Nouriel Roubini has made a prediction about how societies will pay for themselves once machines do most of the work, and it is worth examining both for its internal logic and for how much weight it deserves.
Speaking to Fortune, the economist argued that "a large chunk of the population will be replaced by AI and robots in the next 20-25 years", and that conventional responses such as raising the retirement age will not be adequate to the scale of it.
The two paths he describes
Roubini frames the response as a choice between two forms of redistribution.
The first is what he calls ex-post distribution: "universal basic income for everybody while they work and once they retire." The state lets ownership stay where it is, taxes the returns, and pays a cash income to everyone.
The second is ex-ante, which he describes as "some form of socialism" in which "the government is going to take over some fraction of the big tech firms." Rather than taxing profits after the fact, the state holds equity and receives the returns directly as an owner. He suggested AI companies have already shown some willingness to share stakes.
Both routes, in his account, arrive at a similar destination: the government would "tax the 'winners' and redistribute the money to everyone else."
The growth assumption doing the work
The part of the argument that deserves the most scrutiny is the funding.
Roubini's projections have growth accelerating from the current 2 to 4 percent to 6 percent by 2040 and 10 percent by 2050. He characterizes his own outlook as optimistic, on the assumption of "machines doing all the work."
That assumption is load-bearing. Universal basic income is arithmetically straightforward but fiscally enormous: a payment large enough to substitute for wages, paid to everyone, is a commitment on the scale of a country's largest existing programs combined. It is affordable in Roubini's telling only because the economy is assumed to be several times more productive. Remove the growth assumption and the policy does not finance itself.
Sustained 10 percent growth in a mature economy would also be historically extraordinary. It has been achieved by economies catching up from a low base, not by frontier economies already at the technological edge.
Universal basic income, briefly explained
A universal basic income is a regular cash payment made to everyone, without a work requirement and without means testing.
The design differs from most existing welfare in two ways.

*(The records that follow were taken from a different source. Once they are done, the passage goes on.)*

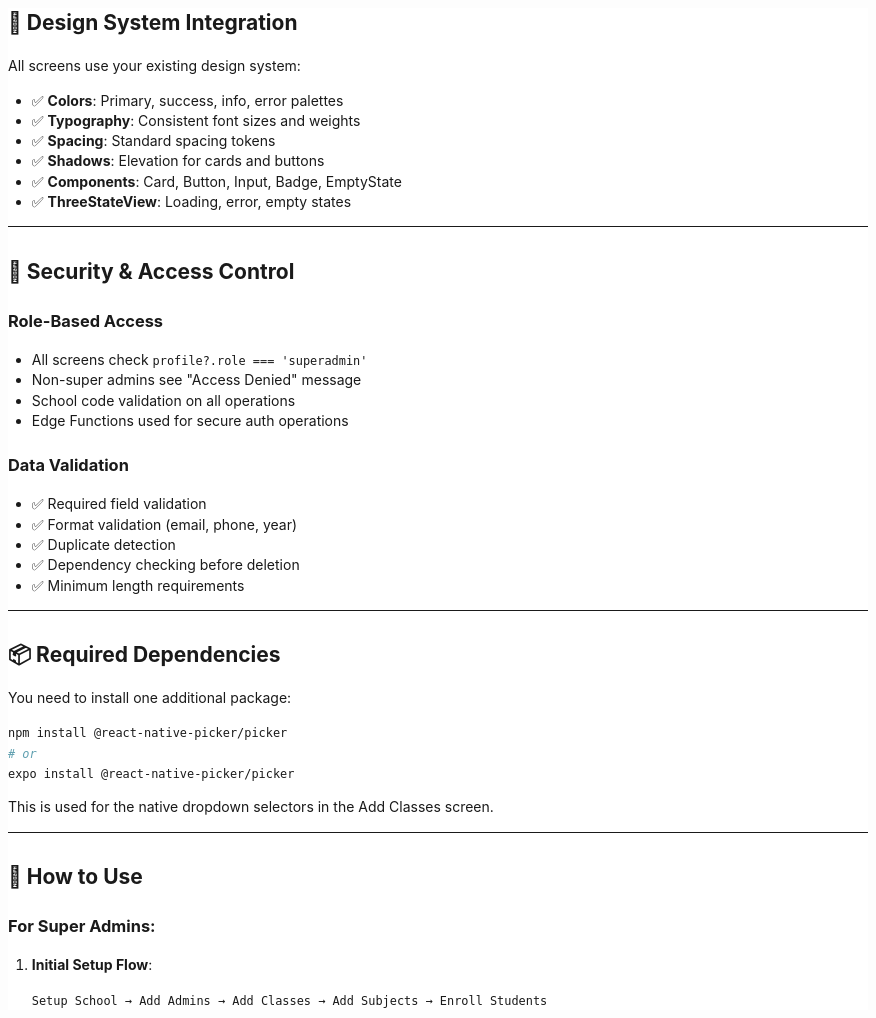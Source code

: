 ## 🎨 Design System Integration

All screens use your existing design system:
- ✅ **Colors**: Primary, success, info, error palettes
- ✅ **Typography**: Consistent font sizes and weights
- ✅ **Spacing**: Standard spacing tokens
- ✅ **Shadows**: Elevation for cards and buttons
- ✅ **Components**: Card, Button, Input, Badge, EmptyState
- ✅ **ThreeStateView**: Loading, error, empty states

---

## 🔐 Security & Access Control

### Role-Based Access
- All screens check `profile?.role === 'superadmin'`
- Non-super admins see "Access Denied" message
- School code validation on all operations
- Edge Functions used for secure auth operations

### Data Validation
- ✅ Required field validation
- ✅ Format validation (email, phone, year)
- ✅ Duplicate detection
- ✅ Dependency checking before deletion
- ✅ Minimum length requirements

---

## 📦 Required Dependencies

You need to install one additional package:

```bash
npm install @react-native-picker/picker
# or
expo install @react-native-picker/picker
```

This is used for the native dropdown selectors in the Add Classes screen.

---

## 🚀 How to Use

### For Super Admins:

1. **Initial Setup Flow**:
   ```
   Setup School → Add Admins → Add Classes → Add Subjects → Enroll Students
   ```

It is unconditional, so it does not taper away as recipients earn more, which removes the effective high marginal tax rates that means-tested benefits can create. And it is cash rather than in-kind support such as food or housing assistance, leaving spending decisions to recipients.
Pilots have been run in several countries, and their results are frequently over-claimed in both directions. They are typically small, time-limited and paid to a subset of a population, which means they cannot capture the economy-wide effects, on labour supply, prices and the tax base, that would determine whether a national scheme worked. They are evidence about recipients, not about macroeconomics.
The counter-argument
Roubini's forecast is one view, and the current data does not yet show the displacement he describes.

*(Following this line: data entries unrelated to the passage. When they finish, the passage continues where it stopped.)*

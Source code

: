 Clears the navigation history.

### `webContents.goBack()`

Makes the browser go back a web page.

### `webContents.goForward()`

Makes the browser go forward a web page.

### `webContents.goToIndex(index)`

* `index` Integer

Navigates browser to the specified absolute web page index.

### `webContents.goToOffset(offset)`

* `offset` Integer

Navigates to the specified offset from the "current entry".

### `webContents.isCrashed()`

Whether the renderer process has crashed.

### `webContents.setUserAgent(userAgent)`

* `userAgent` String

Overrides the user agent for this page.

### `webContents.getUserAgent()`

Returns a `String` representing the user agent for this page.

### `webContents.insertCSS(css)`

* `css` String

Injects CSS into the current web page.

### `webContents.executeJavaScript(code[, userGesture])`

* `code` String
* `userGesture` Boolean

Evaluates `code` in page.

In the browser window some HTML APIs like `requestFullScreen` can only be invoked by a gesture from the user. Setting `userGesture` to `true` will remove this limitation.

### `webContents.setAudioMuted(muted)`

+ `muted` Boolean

The OECD's June 2026 economic outlook found no signs of widespread labour displacement from AI, and noted that job vacancies in AI-exposed industries had risen more than in other sectors. The IMF's work emphasizes that the effects depend on the composition of tasks within occupations rather than on whole jobs disappearing, which implies uneven wage and employment outcomes rather than uniform elimination.
Among economists working directly on this, Daron Acemoglu of MIT has published productivity estimates far below the boom scenarios, in the order of roughly 1 percent added to US GDP over a decade. That is a very different world from 10 percent annual growth, and the gap matters: the fiscal case for a large basic income rests on the optimistic figure.
It is also relevant that Roubini has a long record of pessimistic macroeconomic calls. He is best known for warning about the housing and credit crisis before 2008, a call that proved correct and made his reputation. A forecaster known for warning of disruption should be read carefully when forecasting disruption, in both directions.
What is actually at stake
Strip out the twenty-five-year horizon and a narrower question remains, which is who owns the returns when capital substitutes for labour at scale.
That question does not require artificial general intelligence to become pressing. It is already visible in the concentration of AI infrastructure spending among a handful of firms, and in the political argument over how that gets taxed. Roubini's contribution is less the timeline, which is unfalsifiable in the near term, than the framing: if the returns to labour fall relative to the returns to capital, governments end up choosing between taxing those returns or owning a share of them.